Telemedicine Spreads to the Burbs

For some 40 years, telemedicine has been largely limited to underserved rural areas. Almost every state Medicaid plan covers at least some telemedicine services. In some circumstances, Medicare patients may be covered too. Fifteen states require private insurers to cover telemedicine the same as they do in-person services. Many other insurers cover at least some telemedicine services.

According to the American Telemedicine Association, approximately 200 telemedicine networks exist in the United States, with 3500 service sites. Over one half of US hospitals use some form of telemedicine today.

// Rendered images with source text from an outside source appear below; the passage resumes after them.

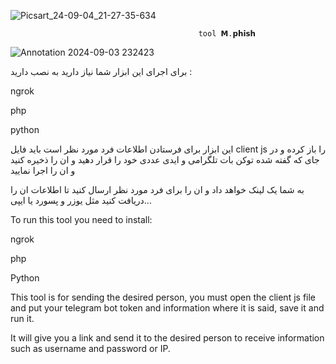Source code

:![Picsart_24-09-04_21-27-35-634](https://github.com/user-attachments/assets/e55e3414-978a-4729-9b95-7c68b078bcd6)

                                              tool 𝗠.𝗽𝗵𝗶𝘀𝗵
                                              
![Annotation 2024-09-03 232423](https://github.com/user-attachments/assets/60d96b0c-1959-47a3-af68-6af9c59ea239)

برای اجرای این ابزار شما نیاز دارید به نصب دارید :

ngrok

php

python

این ابزار برای فرستادن اطلاعات فرد مورد نظر است
باید فایل client js را باز کرده و در جای که گفته شده توکن بات تلگرامی و ایدی عددی خود را قرار دهید و ان را ذخیره کنید و ان را اجرا نمایید

به شما یک لینک خواهد داد و ان را برای فرد مورد نظر ارسال کنید تا اطلاعات ان را دریافت کنید مثل یوزر و پسورد یا ایپی...


















To run this tool you need to install:

ngrok

php

Python

This tool is for sending the desired person, you must open the client js file and put your telegram bot token and information where it is said, save it and run it.

It will give you a link and send it to the desired person to receive information such as username and password or IP.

However, telemedicine is rapidly expanding to the suburbs and cities. Take health kiosks. SoloHealth is one company that operates kiosks in the pharmacy departments of nearly 300 retail outlets across the country. The firm expects to have 2500 kiosks in the market by mid-2013. The kiosks can provide screening for vision, blood pressure, weight, and body mass index; include a symptom checker; and offer an overall health assessment at no charge. SoloHealth's Website has a directory of local providers if a personal visit is recommended.

Telemedicine is also getting a boost from insurers. The latest is Anthem Blue Cross. Early in 2013, the California-based insurer will launch a new online care service for fully insured customers and self-funded national employers. The service will be accessible by computer. Members can choose a doctor and address their health issues via 2-way video. Some firms that offer telemedicine charge as little as $40 for a remote visit. For patients in high-deductible health plans or those who are elderly, frail, or disabled, it could mean the difference between getting care and doing without.

The Telehealth Promotion Act of 2012, proposed last December, would enable more doctors across the United States to remotely treat patients. If passed, the House bill would increase federal support and payments for telemedicine services within Medicare, Medicaid, the Children's Health Insurance Program, TRICARE, federal employee health plans, and the Department of Veterans Affairs.

"The obstacles with telehealth have been reimbursement and physician licensure," says Scher. "If you live in the greater New York area, for instance, you may deal with patients who live in 3 different states. You may not have a license in 2 of those states. This legislation addresses that. It will establish federal standards for medical licensure and offer incentives to hospitals to use telehealth in a cost-sharing mode. It also allows ACOs to use telehealth instead of face-to-face interactions on a fee-for-service basis."